▸ YOUR ASSIGNMENT:
Could you set down the records below exactly as they are, with no pictures?

Source texts of formatted documents:
□ □ □ □ □ □ □

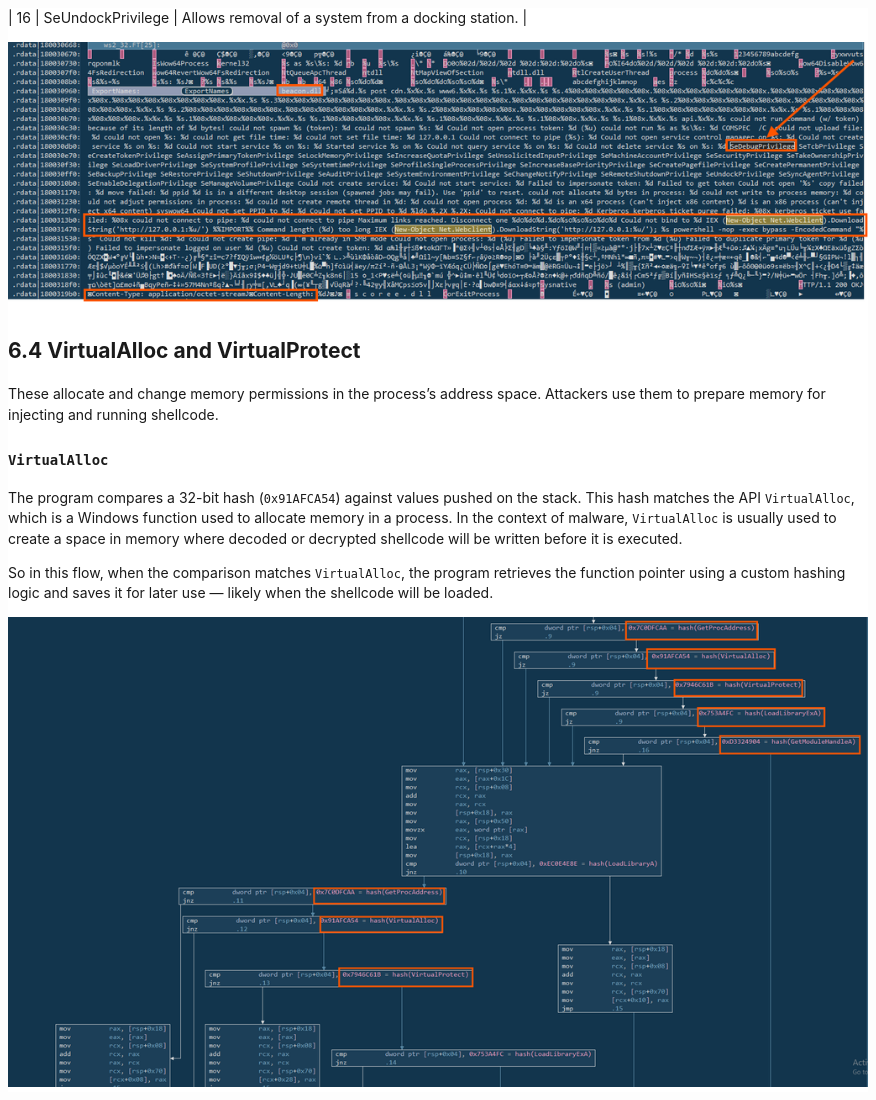 | 16 | SeUndockPrivilege | Allows removal of a system from a docking station. |

![image18](/assets/images/memory-forensics/image18.png)

## **6.4 VirtualAlloc** and **VirtualProtect**

These allocate and change memory permissions in the process’s address space. Attackers use them to prepare memory for injecting and running shellcode.

### `VirtualAlloc`

The program compares a 32-bit hash (`0x91AFCA54`) against values pushed on the stack. This hash matches the API `VirtualAlloc`, which is a Windows function used to allocate memory in a process. In the context of malware, `VirtualAlloc` is usually used to create a space in memory where decoded or decrypted shellcode will be written before it is executed.

So in this flow, when the comparison matches `VirtualAlloc`, the program retrieves the function pointer using a custom hashing logic and saves it for later use — likely when the shellcode will be loaded.

![image19](/assets/images/memory-forensics/image19.png)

□ □ □ □ □ □ □

▸ WRITTEN REPLY:
 | 16 | SeUndockPrivilege | Allows removal of a system from a docking station. |

![image18](/assets/images/memory-forensics/image18.png)

## **6.4 VirtualAlloc** and **VirtualProtect**

These allocate and change memory permissions in the process’s address space. Attackers use them to prepare memory for injecting and running shellcode.

### `VirtualAlloc`

The program compares a 32-bit hash (`0x91AFCA54`) against values pushed on the stack. This hash matches the API `VirtualAlloc`, which is a Windows function used to allocate memory in a process. In the context of malware, `VirtualAlloc` is usually used to create a space in memory where decoded or decrypted shellcode will be written before it is executed.

So in this flow, when the comparison matches `VirtualAlloc`, the program retrieves the function pointer using a custom hashing logic and saves it for later use — likely when the shellcode will be loaded.

![image19](/assets/images/memory-forensics/image19.png)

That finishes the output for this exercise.